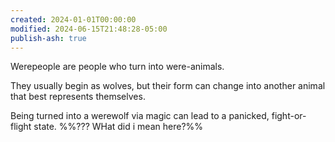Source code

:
 ```yaml
---
created: 2024-01-01T00:00:00
modified: 2024-06-15T21:48:28-05:00
publish-ash: true
---
```

Werepeople are people who turn into were-animals.

They usually begin as wolves, but their form can change into another animal that best represents themselves.

Being turned into a werewolf via magic can lead to a panicked, fight-or-flight state.
%%??? WHat did i mean here?%%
• • •
[TASK STATEMENT]: Search the data for "into" and list every line in which it occurs.

[ANSWER TO THIS TASK]:
Werepeople are people who turn into were-animals.
They usually begin as wolves, but their form can change into another animal that best represents themselves.
Being turned into a werewolf via magic can lead to a panicked, fight-or-flight state.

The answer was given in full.